Expanding the role of RSS into data-oriented applications
For well over 5 years, I've been excited about the role of syndication in evolving how the Internet is used and applied, and am thrilled with the progress that's been made with RSS as a common standard for content syndication, and with SOAP web services for application integration and communication. Content and data syndication represent a powerful model for value exchange in the Internet economy, and open up the possibilities for cooperating applications.
Both RSS and SOAP enable forms of distributed collaboration based on syndicated business models. In theory, RSS can be applied for applications where simple content can be published and subscribed to, and SOAP can be applied for applications where real-time, synchronous data access and transactions are involved. This distinction feels roughly accurate.

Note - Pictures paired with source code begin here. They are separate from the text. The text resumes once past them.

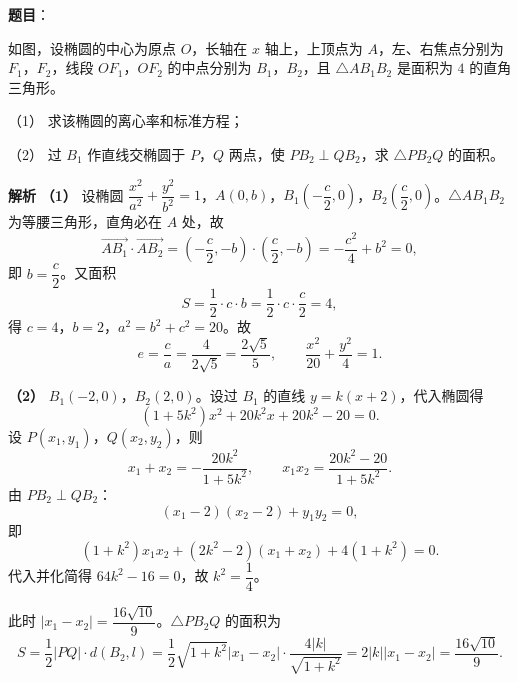 \begin{answer}

\textbf{题目}：

如图，设椭圆的中心为原点 $O$，长轴在 $x$ 轴上，上顶点为 $A$，左、右焦点分别为 $F_1$，$F_2$，线段 $OF_1$，$OF_2$ 的中点分别为 $B_1$，$B_2$，且 $\triangle AB_1B_2$ 是面积为 $4$ 的直角三角形。

（1） 求该椭圆的离心率和标准方程；

（2） 过 $B_1$ 作直线交椭圆于 $P$，$Q$ 两点，使 $PB_2\perp QB_2$，求 $\triangle PB_2Q$ 的面积。
\nopagebreak[4]
\begin{center}\end{center}
\nopagebreak[4]
\textbf{解析}
\textbf{（1）} 设椭圆 $\dfrac{x^2}{a^2}+\dfrac{y^2}{b^2}=1$，$A(0,b)$，$B_1\left(-\dfrac c2,0\right)$，$B_2\left(\dfrac c2,0\right)$。$\triangle AB_1B_2$ 为等腰三角形，直角必在 $A$ 处，故
\nopagebreak[4]
\[\overrightarrow{AB_1}\cdot\overrightarrow{AB_2}=\left(-\frac c2,-b\right)\cdot\left(\frac c2,-b\right)=-\frac{c^2}4+b^2=0,\]
即 $b=\dfrac c2$。又面积
\nopagebreak[4]
\[S=\frac12\cdot c\cdot b=\frac12\cdot c\cdot\frac c2=4,\]
得 $c=4$，$b=2$，$a^2=b^2+c^2=20$。故
\nopagebreak[4]
\[e=\frac ca=\frac4{2\sqrt5}=\frac{2\sqrt5}5,\qquad \frac{x^2}{20}+\frac{y^2}4=1.\]

\textbf{（2）} $B_1(-2,0)$，$B_2(2,0)$。设过 $B_1$ 的直线 $y=k(x+2)$，代入椭圆得
\nopagebreak[4]
\[(1+5k^2)x^2+20k^2x+20k^2-20=0.\]
设 $P(x_1,y_1)$，$Q(x_2,y_2)$，则
\nopagebreak[4]
\[x_1+x_2=-\frac{20k^2}{1+5k^2},\qquad x_1x_2=\frac{20k^2-20}{1+5k^2}.\]
由 $PB_2\perp QB_2$：
\nopagebreak[4]
\[(x_1-2)(x_2-2)+y_1y_2=0,\]
即
\nopagebreak[4]
\[(1+k^2)x_1x_2+(2k^2-2)(x_1+x_2)+4(1+k^2)=0.\]
代入并化简得 $64k^2-16=0$，故 $k^2=\dfrac14$。

此时 $|x_1-x_2|=\dfrac{16\sqrt{10}}9$。$\triangle PB_2Q$ 的面积为
\nopagebreak[4]
\[S=\frac12|PQ|\cdot d(B_2,l)=\frac12\sqrt{1+k^2}|x_1-x_2|\cdot\frac{4|k|}{\sqrt{1+k^2}}=2|k||x_1-x_2|=\frac{16\sqrt{10}}9.\]



\end{answer}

Increasingly, however, RSS advocates are seeing the power of asynchronous, pub/sub style data exchange and are attempting to use RSS and RSS namespaces to accomodate these applications. While asynchronous SOAP messages could provide a substitute, it requires stateful runtime end-points, breaking the flexibility and power of RSS as literal documents, and also introduces a potential level of complexity not needed for data-oriented syndication applications.
What's needed is a simple data language that can enhance RSS 2.0 applications, expanding it's role into a much broader range of data-oriented applications, rather than it's current, predominant focus on news and content-oriented applications.
RSS - Keep It Simple Stupid
RSS has been adopted because of its relative simplicity, and that makes it beautiful in my view. RSS solved a specific problem in a relatively general way, and now it's been adopted en masse, the lingua franca of content syndication on the Internet. As RSS readers/clients and parsers proliferate, bright people all over are thinking about ways to tunnel other non-news information into the format. There are hundreds of examples, ranging from bug reports, to classifieds, to calendar data, to dating information -- essentially anything that is text and can be contained in an item, with basic Dublin Core meta-data.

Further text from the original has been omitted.